- Location of Ngozi Geothermal Power Station
- Country: Tanzania;
- Location: Ngozi, Mbeya Region, Tanzania
- Coordinates: 08°57′54″S 33°26′01″E﻿ / ﻿8.96500°S 33.43361°E
- Status: Under construction
- Commission date: 2025 (Expected)
- Construction cost: US$821 million (Budgeted)
- Owner: Ngozi Geothermal Consortium

Power generation
- Nameplate capacity: 200 MW (270,000 hp)
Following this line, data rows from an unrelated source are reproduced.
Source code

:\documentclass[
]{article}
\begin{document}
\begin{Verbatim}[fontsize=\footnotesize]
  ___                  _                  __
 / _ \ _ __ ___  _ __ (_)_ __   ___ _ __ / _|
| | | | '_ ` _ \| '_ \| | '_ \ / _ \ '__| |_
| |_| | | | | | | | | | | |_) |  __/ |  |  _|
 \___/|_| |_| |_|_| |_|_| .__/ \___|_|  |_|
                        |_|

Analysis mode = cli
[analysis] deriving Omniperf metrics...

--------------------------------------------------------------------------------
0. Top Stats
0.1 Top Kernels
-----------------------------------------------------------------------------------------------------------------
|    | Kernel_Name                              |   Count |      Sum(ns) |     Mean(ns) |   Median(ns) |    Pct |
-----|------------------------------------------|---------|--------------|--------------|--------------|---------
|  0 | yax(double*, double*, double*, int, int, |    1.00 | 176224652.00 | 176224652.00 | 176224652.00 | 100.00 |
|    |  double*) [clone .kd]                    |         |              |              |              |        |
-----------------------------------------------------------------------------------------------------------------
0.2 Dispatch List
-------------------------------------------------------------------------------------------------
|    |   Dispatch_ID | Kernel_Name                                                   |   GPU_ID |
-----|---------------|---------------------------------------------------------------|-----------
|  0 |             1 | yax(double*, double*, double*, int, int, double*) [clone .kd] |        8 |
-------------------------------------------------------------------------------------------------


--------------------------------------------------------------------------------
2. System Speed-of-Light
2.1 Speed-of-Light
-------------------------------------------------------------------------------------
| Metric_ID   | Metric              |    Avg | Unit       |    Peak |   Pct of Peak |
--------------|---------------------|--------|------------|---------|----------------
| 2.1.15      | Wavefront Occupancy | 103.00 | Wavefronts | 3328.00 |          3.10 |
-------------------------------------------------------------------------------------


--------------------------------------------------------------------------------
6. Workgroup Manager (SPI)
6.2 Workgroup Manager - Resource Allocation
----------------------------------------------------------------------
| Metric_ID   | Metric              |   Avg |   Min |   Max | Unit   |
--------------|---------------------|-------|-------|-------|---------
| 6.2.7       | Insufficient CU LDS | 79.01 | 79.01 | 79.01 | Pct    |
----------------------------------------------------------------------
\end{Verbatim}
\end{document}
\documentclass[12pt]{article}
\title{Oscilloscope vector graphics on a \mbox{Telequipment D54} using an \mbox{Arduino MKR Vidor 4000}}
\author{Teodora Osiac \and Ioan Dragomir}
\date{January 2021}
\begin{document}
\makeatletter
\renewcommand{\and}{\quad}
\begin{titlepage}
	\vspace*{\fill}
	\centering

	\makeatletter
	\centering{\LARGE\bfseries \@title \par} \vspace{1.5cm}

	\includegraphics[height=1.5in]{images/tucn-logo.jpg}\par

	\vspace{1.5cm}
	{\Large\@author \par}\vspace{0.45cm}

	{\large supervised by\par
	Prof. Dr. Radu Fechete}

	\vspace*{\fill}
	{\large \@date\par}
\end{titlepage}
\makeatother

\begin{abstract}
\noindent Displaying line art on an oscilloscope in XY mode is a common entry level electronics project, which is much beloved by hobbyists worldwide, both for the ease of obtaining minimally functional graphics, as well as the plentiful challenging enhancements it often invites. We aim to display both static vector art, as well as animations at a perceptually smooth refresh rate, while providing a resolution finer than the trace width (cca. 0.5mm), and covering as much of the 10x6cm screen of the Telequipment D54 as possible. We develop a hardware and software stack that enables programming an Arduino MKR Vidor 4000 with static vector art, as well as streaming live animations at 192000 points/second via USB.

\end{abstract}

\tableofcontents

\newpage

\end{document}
= Ngozi Geothermal Power Station =

Geothermal power plant in Tanzania

The Ngozi Geothermal Power Station is a planned 200 MW geothermal power plant in Tanzania, which is expandable to 600 MW in future.

==Location==
The facility is located in the Ngozi Crater, approximately 20 km, south of the city of Mbeya, where the headquarters of Mbeya Region are located. The coordinates of Ngozi Crater are: 09°00'30.0"S, 33°33'11.0"E (Latitude:-9.008333; Longitude:33.553056).

==Overview==
Tanzania Geothermal Development Company (tGDC), a company wholly owned by the Tanzanian power utility company, Tanesco, is in the process of drilling geothermal wells in the Ngozi Crater, whose total capacity can generate up to 200 MW of electric energy. TGDC will sell the steam to a consortium comprising the Government of Tanzania, a strategic investor and one or more development partners.

The consortium will then generate electricity from the steam at this power station. The electricity will be sold to the Tanzania Electric Supply Company Limited, for integration in the Tanzania national grid. In phase I of development the power station will start with generating capacity of 200 megawatts, which will be stepped up to 600 megawatts in phase II.

==Cost and funding==
The Tanzanian government has budgeted US$821 million for the development of this power station up to 600 megawatt capacity. During the exploration phase, US$21.73 million was spent on preliminary studies. Of that, the Climate Investment Fund loaned US$5 million and the African Development Bank granted $16.73 million.